Monday, June 15, 2009
Iran's moment
Watching what is happening now in Iran is quite frustrating, because you realize the deep unknowability of what is happening there. Our current media environment is both very broad and very shallow, and presents the dangerous impression that we know what is happening, when in fact we don't.
I often think about this in the context of the collapse of the Soviet Union. The other day, I had occasion to spend some time at Sawyer Library reading through the 1991 run of The New Republic. What's left of the historian in me loves spending time this way, and I always marvel at how things have changed. The first thing that struck me is the amount of writing about what was happening in Russia. There were detailed observations about changes in state news telecasts, about the ominous violence between Azerbaijan and Armenia over Nagorno-Karabakh, about price changes in the markets and the splits between Sakharov and Solzhenitsyn in the dissident community. The coverage was extensive and informed, and overall pretty good and insightful.
And yet, it was slightly off. Throughout the spring, writers frequently referred to "glasnost" in the past tense. There was a tenor that Gorbachev was pulling back from reform, as demonstrated by the growing number of perceived hardliners he was putting in place in the Kremlin. Of course, those reactionaries would lead a coup against him that August, whose failure sealed the fate of the Soviet Union once and for all. But no one could accurately see the ways that Gorbachev was being pressured from within, or just how dramatically the Russian people had moved away from the regime.

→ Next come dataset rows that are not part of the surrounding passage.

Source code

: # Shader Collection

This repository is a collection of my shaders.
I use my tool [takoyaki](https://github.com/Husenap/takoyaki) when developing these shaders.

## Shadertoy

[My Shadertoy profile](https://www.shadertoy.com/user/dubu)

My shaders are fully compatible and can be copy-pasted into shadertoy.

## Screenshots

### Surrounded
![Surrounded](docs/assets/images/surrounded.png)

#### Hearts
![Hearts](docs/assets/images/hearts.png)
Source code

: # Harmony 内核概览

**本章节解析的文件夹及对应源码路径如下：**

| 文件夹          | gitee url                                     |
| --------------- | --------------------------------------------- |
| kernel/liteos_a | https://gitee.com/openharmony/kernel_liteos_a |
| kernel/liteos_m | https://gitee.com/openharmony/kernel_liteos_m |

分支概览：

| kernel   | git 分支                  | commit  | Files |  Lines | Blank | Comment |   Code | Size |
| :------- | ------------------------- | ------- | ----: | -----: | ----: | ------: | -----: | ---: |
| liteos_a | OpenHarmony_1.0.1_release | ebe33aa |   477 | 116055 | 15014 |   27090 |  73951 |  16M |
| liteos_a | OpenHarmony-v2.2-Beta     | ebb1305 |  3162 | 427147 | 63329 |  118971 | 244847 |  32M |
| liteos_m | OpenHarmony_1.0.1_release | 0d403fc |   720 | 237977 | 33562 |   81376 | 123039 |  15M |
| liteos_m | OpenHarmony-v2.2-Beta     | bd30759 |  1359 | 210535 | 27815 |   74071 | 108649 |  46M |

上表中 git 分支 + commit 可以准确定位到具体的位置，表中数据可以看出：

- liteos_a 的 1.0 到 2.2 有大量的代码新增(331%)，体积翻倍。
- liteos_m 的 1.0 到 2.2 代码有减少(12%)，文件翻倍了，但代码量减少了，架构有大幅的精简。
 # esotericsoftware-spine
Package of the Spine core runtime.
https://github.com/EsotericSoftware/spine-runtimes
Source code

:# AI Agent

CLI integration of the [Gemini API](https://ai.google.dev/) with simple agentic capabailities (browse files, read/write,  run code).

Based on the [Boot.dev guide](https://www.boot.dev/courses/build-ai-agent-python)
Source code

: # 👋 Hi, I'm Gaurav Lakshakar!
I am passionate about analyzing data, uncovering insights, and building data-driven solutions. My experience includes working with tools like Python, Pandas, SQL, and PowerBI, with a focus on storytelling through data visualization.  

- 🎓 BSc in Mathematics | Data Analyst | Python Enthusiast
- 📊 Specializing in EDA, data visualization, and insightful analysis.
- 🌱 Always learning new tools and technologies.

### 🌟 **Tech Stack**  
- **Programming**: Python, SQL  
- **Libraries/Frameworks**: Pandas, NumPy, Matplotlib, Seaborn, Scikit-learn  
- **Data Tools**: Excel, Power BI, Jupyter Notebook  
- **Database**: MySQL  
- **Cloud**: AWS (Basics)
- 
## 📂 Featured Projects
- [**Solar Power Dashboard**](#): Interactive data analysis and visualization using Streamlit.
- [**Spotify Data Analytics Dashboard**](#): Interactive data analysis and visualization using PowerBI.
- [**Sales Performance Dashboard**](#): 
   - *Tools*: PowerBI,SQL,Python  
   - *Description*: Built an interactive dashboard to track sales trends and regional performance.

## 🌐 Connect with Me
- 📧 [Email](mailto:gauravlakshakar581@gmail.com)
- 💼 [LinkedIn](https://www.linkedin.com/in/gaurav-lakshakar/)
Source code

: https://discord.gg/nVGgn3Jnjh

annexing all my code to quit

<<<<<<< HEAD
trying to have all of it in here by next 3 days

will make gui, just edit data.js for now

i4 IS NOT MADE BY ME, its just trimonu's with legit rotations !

These are the moments that force everything out into the open, and time will tell what the current unrest in Tehran says about the regime and its relationship with the people. From what I've read so far -- and I'm by no means an expert -- we've been hearing in the media for a long while about the Westernizing, reform-minded, young generation in Iran, and that demographics and political pressure suggested change was in the air. But what seemed to happen in the election is that the conservative "silent majority," with an assist from the authorities, have stepped in. It remains to be seen if this is going to be more like the August Coup or Tiananmen Square.